Exercise: Produce a verbatim copy of the records, and keep the images out of it.

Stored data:
- - - - -

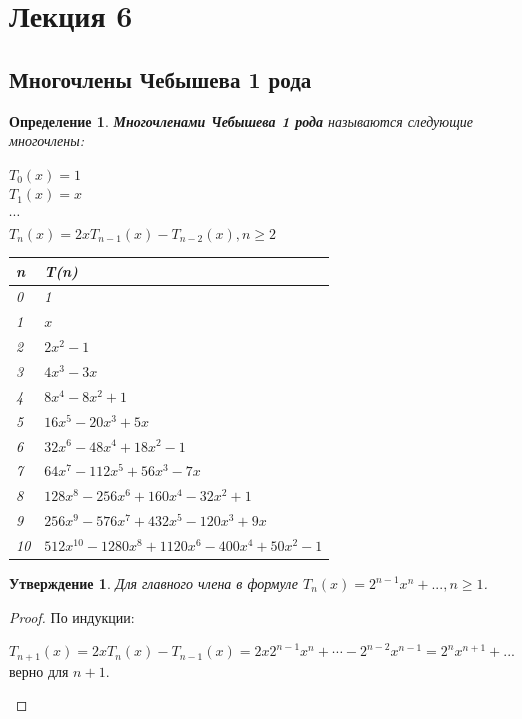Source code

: \documentclass[12pt]{article}
\newtheorem*{definition}{Определение}
\newtheorem*{statement}{Утверждение}
\begin{document}
	\newpage
	\section{Лекция 6}
	\subsection{Многочлены Чебышева 1 рода}
	\begin{definition}\textbf{Многочленами Чебышева 1 рода}  называются следующие многочлены:
	\begin{center}
		$T_0(x) = 1$ \\
		$T_1(x) = x$\\
		$\cdots$\\
		$T_n(x) = 2xT_{n-1}(x)-T_{n-2}(x), n\geqslant 2$
	\end{center} 
	\begin{center}
		\begin{tabular}{|l|l|}
			\hline
			\textbf{n} & \textbf{T(n)} \\ \hline
			0 & 1 \\ \hline
			1 & $x$ \\ \hline
			2 & $2x^2-1$ \\ \hline
			3 & $4x^3-3x$ \\ \hline
			4 & $8x^4-8x^2+1$ \\ \hline
			5 & $16x^5-20x^3+5x$ \\ \hline
			6 & $32x^6-48x^4+18x^2-1$ \\ \hline
			7 & $64x^7-112x^5+56x^3-7x$ \\ \hline
			8 & $128x^8-256x^6+160x^4-32x^2+1$ \\ \hline
			9 & $256x^9-576x^7+432x^5-120x^3+9x$ \\ \hline
			10 & $512x^{10}-1280x^8+1120x^6-400x^4+50x^2-1$ \\ \hline
		\end{tabular}
	\end{center}
	\end{definition}
	\begin{statement}
	Для главного члена в формуле $T_n(x)=2^{n-1}x^n+..., n\geqslant 1$.
	\end{statement}
	\begin{proof} По индукции:\begin{center}
		$T_{n+1}(x)=2xT_n(x)-T_{n-1}(x)=2x2^{n-1}x^n+\cdots-2^{n-2}x^{n-1}=2^nx^{n+1}+...$ верно для $n+1. $\end{center}
	\end{proof}
\end{document}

- - - - -

Finished exercise:
Source code

: \documentclass[12pt]{article}
\newtheorem*{definition}{Определение}
\newtheorem*{statement}{Утверждение}
\begin{document}
	\newpage
	\section{Лекция 6}
	\subsection{Многочлены Чебышева 1 рода}
	\begin{definition}\textbf{Многочленами Чебышева 1 рода}  называются следующие многочлены:
	\begin{center}
		$T_0(x) = 1$ \\
		$T_1(x) = x$\\
		$\cdots$\\
		$T_n(x) = 2xT_{n-1}(x)-T_{n-2}(x), n\geqslant 2$
	\end{center} 
	\begin{center}
		\begin{tabular}{|l|l|}
			\hline
			\textbf{n} & \textbf{T(n)} \\ \hline
			0 & 1 \\ \hline
			1 & $x$ \\ \hline
			2 & $2x^2-1$ \\ \hline
			3 & $4x^3-3x$ \\ \hline
			4 & $8x^4-8x^2+1$ \\ \hline
			5 & $16x^5-20x^3+5x$ \\ \hline
			6 & $32x^6-48x^4+18x^2-1$ \\ \hline
			7 & $64x^7-112x^5+56x^3-7x$ \\ \hline
			8 & $128x^8-256x^6+160x^4-32x^2+1$ \\ \hline
			9 & $256x^9-576x^7+432x^5-120x^3+9x$ \\ \hline
			10 & $512x^{10}-1280x^8+1120x^6-400x^4+50x^2-1$ \\ \hline
		\end{tabular}
	\end{center}
	\end{definition}
	\begin{statement}
	Для главного члена в формуле $T_n(x)=2^{n-1}x^n+..., n\geqslant 1$.
	\end{statement}
	\begin{proof} По индукции:\begin{center}
		$T_{n+1}(x)=2xT_n(x)-T_{n-1}(x)=2x2^{n-1}x^n+\cdots-2^{n-2}x^{n-1}=2^nx^{n+1}+...$ верно для $n+1. $\end{center}
	\end{proof}
\end{document}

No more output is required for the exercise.